TASK DETAILS: Your task is to output the listing exactly, leaving every image out.

DATA FOR THIS TASK:
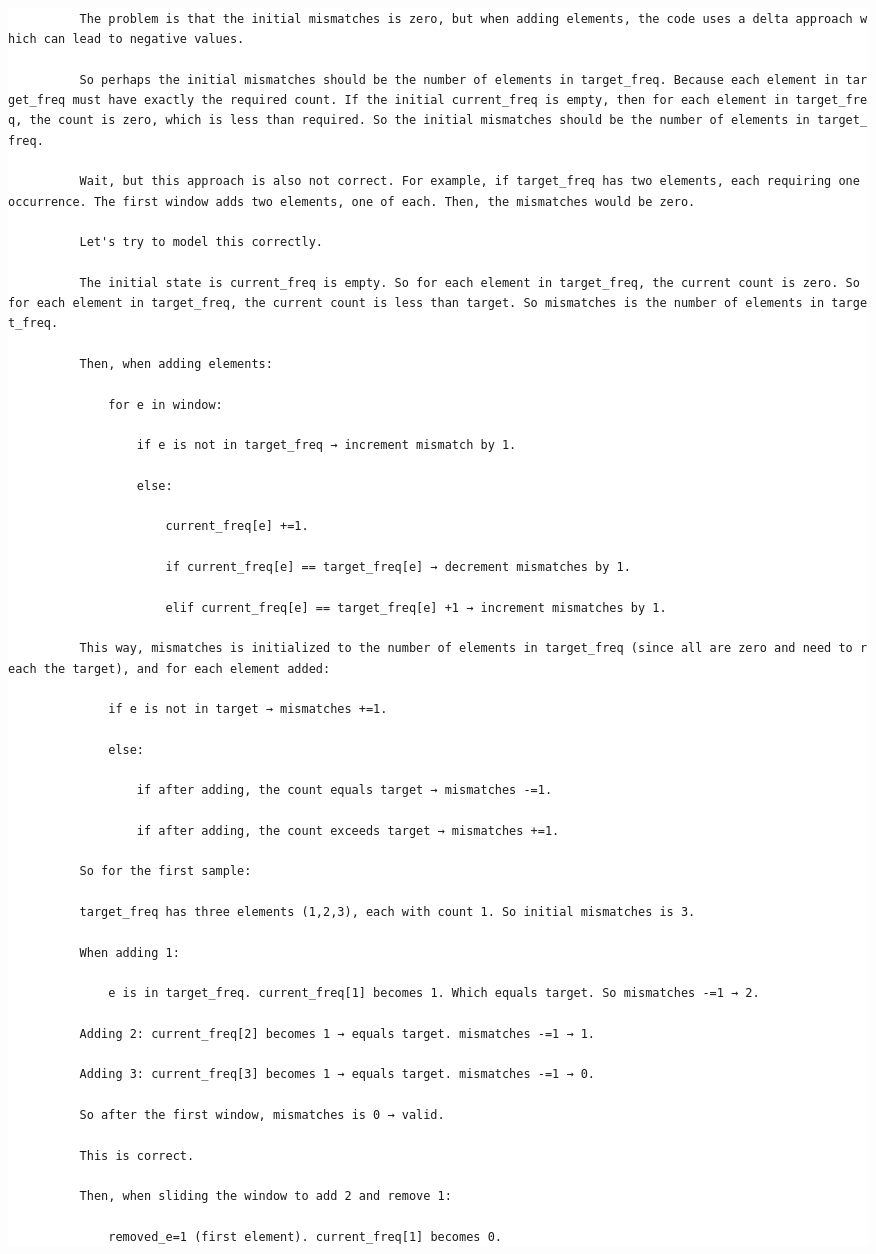               The problem is that the initial mismatches is zero, but when adding elements, the code uses a delta approach which can lead to negative values.

              So perhaps the initial mismatches should be the number of elements in target_freq. Because each element in target_freq must have exactly the required count. If the initial current_freq is empty, then for each element in target_freq, the count is zero, which is less than required. So the initial mismatches should be the number of elements in target_freq.

              Wait, but this approach is also not correct. For example, if target_freq has two elements, each requiring one occurrence. The first window adds two elements, one of each. Then, the mismatches would be zero.

              Let's try to model this correctly.

              The initial state is current_freq is empty. So for each element in target_freq, the current count is zero. So for each element in target_freq, the current count is less than target. So mismatches is the number of elements in target_freq.

              Then, when adding elements:

                  for e in window:

                      if e is not in target_freq → increment mismatch by 1.

                      else:

                          current_freq[e] +=1.

                          if current_freq[e] == target_freq[e] → decrement mismatches by 1.

                          elif current_freq[e] == target_freq[e] +1 → increment mismatches by 1.

              This way, mismatches is initialized to the number of elements in target_freq (since all are zero and need to reach the target), and for each element added:

                  if e is not in target → mismatches +=1.

                  else:

                      if after adding, the count equals target → mismatches -=1.

                      if after adding, the count exceeds target → mismatches +=1.

              So for the first sample:

              target_freq has three elements (1,2,3), each with count 1. So initial mismatches is 3.

              When adding 1:

                  e is in target_freq. current_freq[1] becomes 1. Which equals target. So mismatches -=1 → 2.

              Adding 2: current_freq[2] becomes 1 → equals target. mismatches -=1 → 1.

              Adding 3: current_freq[3] becomes 1 → equals target. mismatches -=1 → 0.

              So after the first window, mismatches is 0 → valid.

              This is correct.

              Then, when sliding the window to add 2 and remove 1:

                  removed_e=1 (first element). current_freq[1] becomes 0.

OUTPUT FOR THIS TASK:
               The problem is that the initial mismatches is zero, but when adding elements, the code uses a delta approach which can lead to negative values.

              So perhaps the initial mismatches should be the number of elements in target_freq. Because each element in target_freq must have exactly the required count. If the initial current_freq is empty, then for each element in target_freq, the count is zero, which is less than required. So the initial mismatches should be the number of elements in target_freq.

              Wait, but this approach is also not correct. For example, if target_freq has two elements, each requiring one occurrence. The first window adds two elements, one of each. Then, the mismatches would be zero.

              Let's try to model this correctly.

              The initial state is current_freq is empty. So for each element in target_freq, the current count is zero. So for each element in target_freq, the current count is less than target. So mismatches is the number of elements in target_freq.

              Then, when adding elements:

                  for e in window:

                      if e is not in target_freq → increment mismatch by 1.

                      else:

                          current_freq[e] +=1.

                          if current_freq[e] == target_freq[e] → decrement mismatches by 1.

                          elif current_freq[e] == target_freq[e] +1 → increment mismatches by 1.

              This way, mismatches is initialized to the number of elements in target_freq (since all are zero and need to reach the target), and for each element added:

                  if e is not in target → mismatches +=1.

                  else:

                      if after adding, the count equals target → mismatches -=1.

                      if after adding, the count exceeds target → mismatches +=1.

              So for the first sample:

              target_freq has three elements (1,2,3), each with count 1. So initial mismatches is 3.

              When adding 1:

                  e is in target_freq. current_freq[1] becomes 1. Which equals target. So mismatches -=1 → 2.

              Adding 2: current_freq[2] becomes 1 → equals target. mismatches -=1 → 1.

              Adding 3: current_freq[3] becomes 1 → equals target. mismatches -=1 → 0.

              So after the first window, mismatches is 0 → valid.

              This is correct.

              Then, when sliding the window to add 2 and remove 1:

                  removed_e=1 (first element). current_freq[1] becomes 0.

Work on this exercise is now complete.